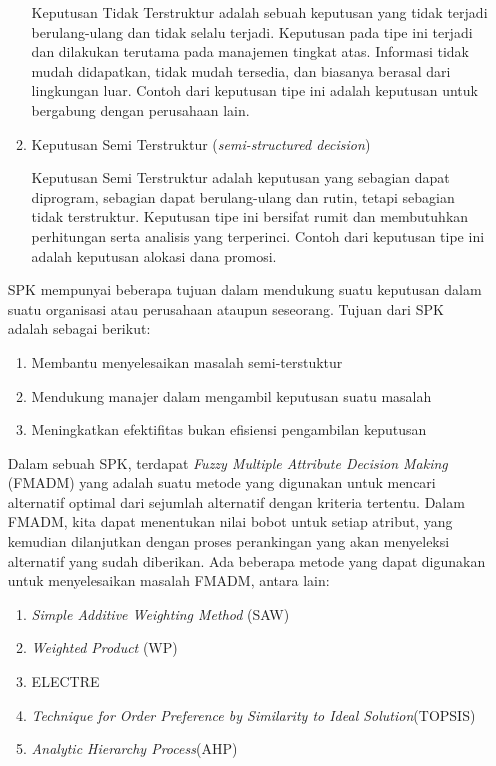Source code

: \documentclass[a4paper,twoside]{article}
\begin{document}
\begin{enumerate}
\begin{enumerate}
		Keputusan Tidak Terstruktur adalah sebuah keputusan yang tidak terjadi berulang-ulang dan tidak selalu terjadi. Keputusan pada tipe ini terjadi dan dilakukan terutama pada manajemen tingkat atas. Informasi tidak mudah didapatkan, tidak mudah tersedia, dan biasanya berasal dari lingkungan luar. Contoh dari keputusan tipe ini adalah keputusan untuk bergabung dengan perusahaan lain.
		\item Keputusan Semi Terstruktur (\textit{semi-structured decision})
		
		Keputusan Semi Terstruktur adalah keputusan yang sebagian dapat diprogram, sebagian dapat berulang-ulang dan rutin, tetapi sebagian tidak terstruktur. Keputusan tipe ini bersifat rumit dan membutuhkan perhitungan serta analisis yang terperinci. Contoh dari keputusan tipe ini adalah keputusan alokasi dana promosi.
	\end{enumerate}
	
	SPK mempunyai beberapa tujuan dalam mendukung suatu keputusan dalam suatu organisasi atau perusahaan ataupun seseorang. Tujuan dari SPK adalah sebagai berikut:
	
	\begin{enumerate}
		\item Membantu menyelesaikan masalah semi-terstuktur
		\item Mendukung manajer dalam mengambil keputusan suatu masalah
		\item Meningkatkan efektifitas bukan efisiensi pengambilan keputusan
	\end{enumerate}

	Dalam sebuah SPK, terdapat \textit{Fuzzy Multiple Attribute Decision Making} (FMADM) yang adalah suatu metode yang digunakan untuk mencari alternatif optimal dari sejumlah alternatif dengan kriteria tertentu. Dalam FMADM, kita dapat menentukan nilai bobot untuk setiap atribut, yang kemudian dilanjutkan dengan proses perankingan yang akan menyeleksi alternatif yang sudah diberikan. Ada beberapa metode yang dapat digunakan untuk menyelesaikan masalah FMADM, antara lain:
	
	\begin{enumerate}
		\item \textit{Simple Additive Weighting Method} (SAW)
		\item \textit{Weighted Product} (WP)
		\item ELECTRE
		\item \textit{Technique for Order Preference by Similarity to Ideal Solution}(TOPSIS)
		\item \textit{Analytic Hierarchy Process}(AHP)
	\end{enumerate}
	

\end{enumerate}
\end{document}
====================
*ABOUT THIS TASK:* Word for word, return the entries above, but without any pictures.

*EXERCISE OUTPUT:*
Source code

: \documentclass[a4paper,twoside]{article}
\begin{document}
\begin{enumerate}
\begin{enumerate}
		Keputusan Tidak Terstruktur adalah sebuah keputusan yang tidak terjadi berulang-ulang dan tidak selalu terjadi. Keputusan pada tipe ini terjadi dan dilakukan terutama pada manajemen tingkat atas. Informasi tidak mudah didapatkan, tidak mudah tersedia, dan biasanya berasal dari lingkungan luar. Contoh dari keputusan tipe ini adalah keputusan untuk bergabung dengan perusahaan lain.
		\item Keputusan Semi Terstruktur (\textit{semi-structured decision})
		
		Keputusan Semi Terstruktur adalah keputusan yang sebagian dapat diprogram, sebagian dapat berulang-ulang dan rutin, tetapi sebagian tidak terstruktur. Keputusan tipe ini bersifat rumit dan membutuhkan perhitungan serta analisis yang terperinci. Contoh dari keputusan tipe ini adalah keputusan alokasi dana promosi.
	\end{enumerate}
	
	SPK mempunyai beberapa tujuan dalam mendukung suatu keputusan dalam suatu organisasi atau perusahaan ataupun seseorang. Tujuan dari SPK adalah sebagai berikut:
	
	\begin{enumerate}
		\item Membantu menyelesaikan masalah semi-terstuktur
		\item Mendukung manajer dalam mengambil keputusan suatu masalah
		\item Meningkatkan efektifitas bukan efisiensi pengambilan keputusan
	\end{enumerate}

	Dalam sebuah SPK, terdapat \textit{Fuzzy Multiple Attribute Decision Making} (FMADM) yang adalah suatu metode yang digunakan untuk mencari alternatif optimal dari sejumlah alternatif dengan kriteria tertentu. Dalam FMADM, kita dapat menentukan nilai bobot untuk setiap atribut, yang kemudian dilanjutkan dengan proses perankingan yang akan menyeleksi alternatif yang sudah diberikan. Ada beberapa metode yang dapat digunakan untuk menyelesaikan masalah FMADM, antara lain:
	
	\begin{enumerate}
		\item \textit{Simple Additive Weighting Method} (SAW)
		\item \textit{Weighted Product} (WP)
		\item ELECTRE
		\item \textit{Technique for Order Preference by Similarity to Ideal Solution}(TOPSIS)
		\item \textit{Analytic Hierarchy Process}(AHP)
	\end{enumerate}
	

\end{enumerate}
\end{document}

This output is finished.